Godot-proposals: Make division operator less error prone without a breaking change

Created on 24 Nov 2020 · 6Comments · Source: godotengine/godot-proposals

Describe the project you are working on:

Not so relevant in this case.

Describe the problem or limitation you are having in your project:

Encountering bugs caused by ambiguity of float vs integer division.

Describe the feature / enhancement and how it helps to overcome the problem or limitation:

This is a follow up proposal to #1866. Overall I think @dalexeev's proposal would be a much cleaner solution purely from a language design perspective, but has the downside of:

the breaking change,
people coming from statically typed languages expect a single division operator (which however can be turned around to: people coming from dynamically typed languages expect float and integer operators to be different operators).

The idea of this proposal is:

Make no change of the behavior of /, i.e., keep a single division operator.
Provide some linting rules that help to catch the majority of the typical division bugs arising in dynamic contexts.

The fundamental question is if GDScript is closer to a dynamically or a statically typed language.

Python 3 and GDScript both support type annotations, but there is an important difference. In GDScript type annotations actually lead to type conversions, whereas in Python they don't:

Python

def f(x: float):
    print(type(x))

f(42)
# prints: <class 'int'>

GDScript

func f(x: float):
    print(typeof(x) == TYPE_REAL)   # should be called TYPE_FLOAT

f(42)
# prints: True

This also means that in Python having the classic single / division behavior would be a bug even with type annotations:

def f(a: float, b: float):
    # type annotations don't convert potential ints to float, i.e., the division would not necessarily
    # be a float division
    assumed_float_division_result = a / b

f(5, 2)

Compared to GDScript with type annotations:

func f(a: float, b: float):
    # type annotations do convert anything to float, i.e., the division is guaranteed to be a float division
    var assumed_float_division_result = a / b

f(5, 2)

Thus, the way type annotations work in GDScript bring it closer to a statically typed language. In general I would conclude that the division semantics are sane if the types of the operands are known -- like it is the case in statically typed languages.

This leaves the case when operands have unknown types. Omitting type annotations opens the door for the classic division bug of dynamically typed language: Integer values creep into a place where they aren't expected and thus the wrong return type is obtained:

func f(a, b):
    # the classic division bug
    var assumed_float_division_result = a / b

f(5, 2)

The idea of this proposal is to at least highlight / catch such cases via a linter rule producing something like:

var assumed_float_division_result = a / b
# Encountered error-prone division with unknown operand types. Consider giving the operands an explicit type.

There would be no linter warning if:

both operand types are known (which includes the common int / int case)
only one of the operands is known and it is a float.
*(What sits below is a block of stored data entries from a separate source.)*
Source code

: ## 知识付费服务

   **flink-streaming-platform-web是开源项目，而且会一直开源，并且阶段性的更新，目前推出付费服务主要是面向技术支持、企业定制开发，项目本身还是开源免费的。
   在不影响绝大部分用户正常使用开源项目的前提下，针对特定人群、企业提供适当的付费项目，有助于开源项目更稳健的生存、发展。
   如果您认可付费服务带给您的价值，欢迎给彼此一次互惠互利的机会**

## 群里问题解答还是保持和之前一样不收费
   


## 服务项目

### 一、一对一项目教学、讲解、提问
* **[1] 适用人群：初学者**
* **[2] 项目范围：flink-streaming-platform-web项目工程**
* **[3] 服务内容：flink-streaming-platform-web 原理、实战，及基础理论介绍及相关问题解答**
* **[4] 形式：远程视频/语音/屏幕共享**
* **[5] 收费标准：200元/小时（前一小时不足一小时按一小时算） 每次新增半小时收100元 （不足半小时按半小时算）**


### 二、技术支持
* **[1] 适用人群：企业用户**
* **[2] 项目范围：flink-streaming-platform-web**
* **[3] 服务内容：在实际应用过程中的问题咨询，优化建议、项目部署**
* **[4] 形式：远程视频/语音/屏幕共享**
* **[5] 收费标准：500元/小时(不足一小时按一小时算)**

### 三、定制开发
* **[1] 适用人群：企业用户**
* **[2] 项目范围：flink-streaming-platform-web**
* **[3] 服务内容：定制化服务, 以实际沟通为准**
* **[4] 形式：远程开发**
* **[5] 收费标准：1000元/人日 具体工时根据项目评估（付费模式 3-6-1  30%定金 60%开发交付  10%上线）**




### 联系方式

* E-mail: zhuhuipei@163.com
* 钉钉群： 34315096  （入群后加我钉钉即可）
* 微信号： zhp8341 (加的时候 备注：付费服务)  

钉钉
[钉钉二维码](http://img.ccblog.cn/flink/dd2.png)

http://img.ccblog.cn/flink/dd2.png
This case should be fine, because integer division can already be excluded.

The latter would allow to silence the warning in the line above via the typical:

var assumed_float_division_result = float(a) / b

There are some use cases where users really want to have full dynamic typing (see this as an example), in which case they really cannot annotate the types of the operands at all. In such a case the user could explicitly silence the linter to express "trust me, I know what I'm doing here". To illustrate on the generic normalize_values function:

func normalize_values(values, reference_value):
    var new_values = []
    for value in values:
        # Deliberately apply the "multiply by 1.0" trick to convert integers to float
        # in a duck typing compatible way. Requires to tell the linter that we know
        # that this untyped division is fine.
        new_values.append(value * 1.0 / reference_value) # nolint
    return new_values

(I don't know if there is already a mechanism to silence the linter on a per line basis. Just using the # nolint as an example here.)

The feasibility of this proposal depends on whether GDScript's type inference system is already strong enough to infer the type in non-trivial cases, i.e., could it see that function_returning_float() * 1.0 * local_int * local_float is of type float?

This basically leads back to the question: Is GDScript statically typed "enough" to afford a / operator like in true statically typed languages, or is its nature still more dynamic?

Describe how your proposal will work, with code, pseudocode, mockups, and/or diagrams:

See above.

If this enhancement will not be used often, can it be worked around with a few lines of script?:

Language property.

Is there a reason why this should be core and not an add-on in the asset library?:

Language property.

gdscript

Source

bluenote10

👍3 👀2

Most helpful comment

@reduz

Having seen your thoughts on IRC, I'd really like to reach out to you. While I fully trust you in so many things, I feel like you may be missing an important aspect in this particular case.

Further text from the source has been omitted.